Indian Ocean Islands
The Indian Ocean is the warmest of the world’s seas. Due to the temperature, it doesn’t support as much marine life as it otherwise might. However, a belt between southern Africa and southwestern Australia is so chilly that icebergs form. Some of the worlds fastest rivers, Brahmaputra, Ganges, Indus and Zambezi Rivers keep the water topped up.
The Ninety East Ridge is a 5000km long mountain range that divides the ocean from east to west. Deep in the sea, the Rodrigues Triple Junction is the meeting point of the African, Indian and Antartic continental plates.

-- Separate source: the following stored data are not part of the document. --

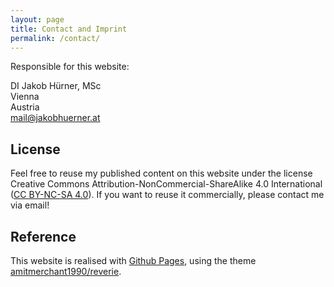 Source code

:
 ```yaml
---
layout: page
title: Contact and Imprint
permalink: /contact/
---
```


Responsible for this website:

DI Jakob Hürner, MSc<br/>
Vienna<br/>
Austria<br/>
[mail@jakobhuerner.at](mailto:mail@jakobhuerner.at)

## License 

Feel free to reuse my published content on this website under the license Creative Commons Attribution-NonCommercial-ShareAlike 4.0 International ([CC BY-NC-SA 4.0](https://creativecommons.org/licenses/by-nc-sa/4.0/)). If you want to reuse it commercially, please contact me via email!

## Reference

This website is realised with [Github Pages](https://pages.github.com/), using the theme [amitmerchant1990/reverie](https://github.com/amitmerchant1990/reverie).
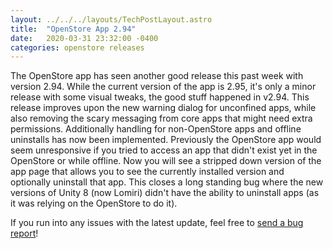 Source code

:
 ```yaml
---
layout: ../../../layouts/TechPostLayout.astro
title:  "OpenStore App 2.94"
date:   2020-03-31 23:32:00 -0400
categories: openstore releases
---
```


The OpenStore app has seen another good release this past week with version 2.94.
While the current version of the app is 2.95, it's only a minor release with some
visual tweaks, the good stuff happened in v2.94. This release improves upon the
new warning dialog for unconfined apps, while also removing the scary messaging
from core apps that might need extra permissions. Additionally handling for
non-OpenStore apps and offline uninstalls has now been implemented. Previously
the OpenStore app would seem unresponsive if you tried to access an app that didn't
exist yet in the OpenStore or while offline. Now you will see a stripped down version
of the app page that allows you to see the currently installed version and optionally
uninstall that app. This closes a long standing bug where the new versions of
Unity 8 (now Lomiri) didn't have the ability to uninstall apps (as it was relying
on the OpenStore to do it).

If you run into any issues with the latest update, feel free to
[send a bug report](https://gitlab.com/theopenstore/openstore-meta/issues)!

Vasco da Gama rounded the Cape of Good Hope in 1497. He was the first European to sail to India, and the far east. From then on, this became a valuable but dangerous trading route between Europe and the East. Navigating the Cape Hope, and Namibia’s Skeleton Coast was a risky challenge for the sailors.
Island nations include Madagascar, Maldives, Mauritius and Seychelles. Sri Lanka in the north, is a delightful mix of temples, colonial architecture and wildlife.

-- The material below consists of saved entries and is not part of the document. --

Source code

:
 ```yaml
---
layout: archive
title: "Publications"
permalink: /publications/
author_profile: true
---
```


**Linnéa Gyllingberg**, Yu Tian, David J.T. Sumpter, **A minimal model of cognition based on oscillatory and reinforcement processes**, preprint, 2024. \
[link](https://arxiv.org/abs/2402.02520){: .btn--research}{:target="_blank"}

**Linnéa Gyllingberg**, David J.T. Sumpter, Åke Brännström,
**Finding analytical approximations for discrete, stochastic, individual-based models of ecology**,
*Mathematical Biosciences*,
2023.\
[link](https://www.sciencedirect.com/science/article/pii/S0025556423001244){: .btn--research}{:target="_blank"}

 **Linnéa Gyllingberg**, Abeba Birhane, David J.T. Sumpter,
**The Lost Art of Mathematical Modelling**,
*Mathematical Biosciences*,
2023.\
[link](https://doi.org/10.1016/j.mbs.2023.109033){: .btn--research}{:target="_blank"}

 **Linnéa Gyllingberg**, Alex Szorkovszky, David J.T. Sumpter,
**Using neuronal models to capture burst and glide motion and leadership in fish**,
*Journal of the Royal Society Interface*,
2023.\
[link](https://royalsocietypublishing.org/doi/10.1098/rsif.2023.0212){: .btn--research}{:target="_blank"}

The fourth largest island in the world has 5% of the fauna and flora species of the planet. These species are found only on Madagascar. From a wildlife point of view, its essential the wilderness areas are conserved to avoid the fate of the extinct Dodo.
The island has 5000km’s of coastline with turquoise seas lapping the beaches. These seas brought waves of migrants from different parts of the Indian Ocean. An eclectic mix of culture and intriguing traditions is the result.

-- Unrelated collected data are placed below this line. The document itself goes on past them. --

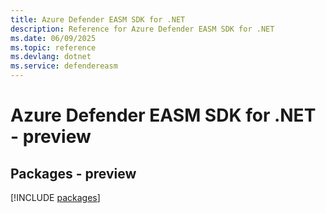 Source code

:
 ```yaml
---
title: Azure Defender EASM SDK for .NET
description: Reference for Azure Defender EASM SDK for .NET
ms.date: 06/09/2025
ms.topic: reference
ms.devlang: dotnet
ms.service: defendereasm
---
```

# Azure Defender EASM SDK for .NET - preview
## Packages - preview
[!INCLUDE [packages](defender-easm-index.md)] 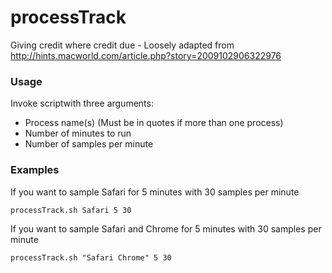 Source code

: # processTrack

Giving credit where credit due - Loosely adapted from http://hints.macworld.com/article.php?story=2009102906322976

### Usage
Invoke scriptwith three arguments:

- Process name(s) (Must be in quotes if more than one process)
- Number of minutes to run
- Number of samples per minute

### Examples

If you want to sample Safari for 5 minutes with 30 samples per minute
```shell
processTrack.sh Safari 5 30
```

If you want to sample Safari and Chrome for 5 minutes with 30 samples per minute
```shell
processTrack.sh "Safari Chrome" 5 30
```

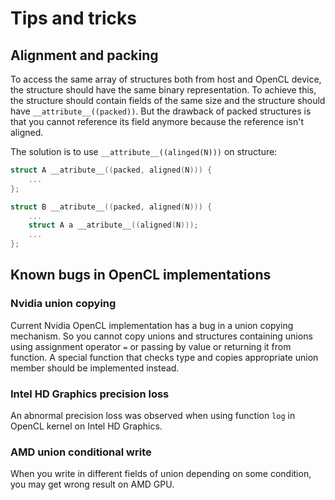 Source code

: # Tips and tricks

## Alignment and packing

To access the same array of structures both from host and OpenCL device, the structure should have the same binary representation. To achieve this, the structure should contain fields of the same size and the structure should have `__attribute__((packed))`. But the drawback of packed structures is that you cannot reference its field anymore because the reference isn't aligned.

The solution is to use `__attribute__((alinged(N)))` on structure:

```c
struct A __atribute__((packed, aligned(N))) {
    ...
};

struct B __atribute__((packed, aligned(N))) {
    ...
    struct A a __atribute__((aligned(N)));
    ...
};
```

## Known bugs in OpenCL implementations

### Nvidia union copying

Current Nvidia OpenCL implementation has a bug in a union copying mechanism. So you cannot copy unions and structures containing unions using assignment operator `=` or passing by value or returning it from function. A special function that checks type and copies appropriate union member should be implemented instead.

### Intel HD Graphics precision loss

An abnormal precision loss was observed when using function `log` in OpenCL kernel on Intel HD Graphics.

### AMD union conditional write

When you write in different fields of union depending on some condition, you may get wrong result on AMD GPU.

Unusual animals are the reward for the intrepid explorer. The Indri Indri, a giant lemur, wails like a human baby. A kaleidoscope of chameleons and frogs are signature species found everywhere on the island.
Undoubtedly as unique as the fauna is the flora. Fan-shaped Traveller’s Palms delight the gardeners. Distinctive baobab trees and hundreds of orchids inspire every visitor. Around every corner is something unique found only in Madagascar.
Seychelles, Mauritius and Maldives
The stunning Seychelle Islands are a dreamy combination of pristine deserted beaches and clear blue water. More than 50% of the landmass is protected nature reserves. Consequently, this is a paradise for nesting turtles.
Mauritius is a busier island with more people and more hotels. The interior of the country is almost untouched, however — a volcanic wilderness begging for exploration.
Neither animals or people populate the Maldive Islands in significant numbers. Surely the epitome of perfect tropical islands where life is about relaxing on whiter than white sand.